Start of RECORD EXCERPTS

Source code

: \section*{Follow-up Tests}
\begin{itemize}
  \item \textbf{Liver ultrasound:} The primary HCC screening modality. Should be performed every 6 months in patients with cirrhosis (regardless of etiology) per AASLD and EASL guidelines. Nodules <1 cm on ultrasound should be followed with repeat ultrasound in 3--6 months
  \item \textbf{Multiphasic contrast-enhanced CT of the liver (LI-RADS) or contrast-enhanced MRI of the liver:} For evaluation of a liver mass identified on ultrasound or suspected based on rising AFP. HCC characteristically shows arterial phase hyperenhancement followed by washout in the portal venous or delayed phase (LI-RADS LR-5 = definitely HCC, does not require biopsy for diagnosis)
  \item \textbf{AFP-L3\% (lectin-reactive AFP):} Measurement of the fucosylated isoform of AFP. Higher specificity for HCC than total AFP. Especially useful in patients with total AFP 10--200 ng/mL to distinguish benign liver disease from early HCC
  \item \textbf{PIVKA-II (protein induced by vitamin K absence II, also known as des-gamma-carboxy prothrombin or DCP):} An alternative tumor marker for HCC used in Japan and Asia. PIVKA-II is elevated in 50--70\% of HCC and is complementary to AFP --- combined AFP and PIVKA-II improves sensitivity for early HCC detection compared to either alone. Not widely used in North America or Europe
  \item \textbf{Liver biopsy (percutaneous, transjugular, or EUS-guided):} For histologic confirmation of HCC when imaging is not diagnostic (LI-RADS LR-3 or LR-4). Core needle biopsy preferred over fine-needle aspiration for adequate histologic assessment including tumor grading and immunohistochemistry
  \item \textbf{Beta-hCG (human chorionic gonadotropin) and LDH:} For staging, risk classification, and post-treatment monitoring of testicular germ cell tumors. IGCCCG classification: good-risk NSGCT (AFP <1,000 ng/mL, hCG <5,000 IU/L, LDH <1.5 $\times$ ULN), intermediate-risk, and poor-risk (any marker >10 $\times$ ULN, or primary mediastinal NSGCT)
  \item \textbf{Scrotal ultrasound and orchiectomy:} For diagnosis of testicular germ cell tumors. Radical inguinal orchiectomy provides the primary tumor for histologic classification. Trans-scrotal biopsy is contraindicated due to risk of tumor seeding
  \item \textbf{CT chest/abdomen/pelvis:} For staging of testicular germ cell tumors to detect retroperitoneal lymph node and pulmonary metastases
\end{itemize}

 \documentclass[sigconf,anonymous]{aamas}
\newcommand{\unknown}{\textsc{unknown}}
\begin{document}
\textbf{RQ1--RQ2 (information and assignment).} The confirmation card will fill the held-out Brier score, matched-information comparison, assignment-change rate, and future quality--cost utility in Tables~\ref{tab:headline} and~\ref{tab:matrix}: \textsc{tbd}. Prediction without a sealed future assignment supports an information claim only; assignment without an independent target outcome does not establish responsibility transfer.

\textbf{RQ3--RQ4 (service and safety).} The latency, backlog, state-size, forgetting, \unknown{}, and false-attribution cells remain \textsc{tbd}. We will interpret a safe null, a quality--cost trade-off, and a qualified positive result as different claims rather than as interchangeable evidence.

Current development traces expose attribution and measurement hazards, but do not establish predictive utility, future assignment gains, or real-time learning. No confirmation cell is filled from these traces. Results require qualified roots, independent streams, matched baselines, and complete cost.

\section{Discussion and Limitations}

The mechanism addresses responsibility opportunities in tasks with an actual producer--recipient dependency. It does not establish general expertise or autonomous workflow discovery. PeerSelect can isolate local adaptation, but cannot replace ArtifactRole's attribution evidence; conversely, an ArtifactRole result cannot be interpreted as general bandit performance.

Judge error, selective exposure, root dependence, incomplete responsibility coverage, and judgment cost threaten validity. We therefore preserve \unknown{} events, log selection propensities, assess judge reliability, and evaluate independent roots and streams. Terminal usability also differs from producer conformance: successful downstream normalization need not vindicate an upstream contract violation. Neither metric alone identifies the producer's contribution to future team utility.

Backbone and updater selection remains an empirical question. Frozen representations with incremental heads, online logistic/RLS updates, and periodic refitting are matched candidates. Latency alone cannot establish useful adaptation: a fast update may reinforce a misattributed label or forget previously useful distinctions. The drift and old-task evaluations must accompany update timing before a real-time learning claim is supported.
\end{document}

End of RECORD EXCERPTS

[TASK REQUIREMENTS]
From the entries, copy every line in which the string "section" can be found.

[SOLUTION FOR THIS TASK]
: \section*{Follow-up Tests}
\section{Discussion and Limitations}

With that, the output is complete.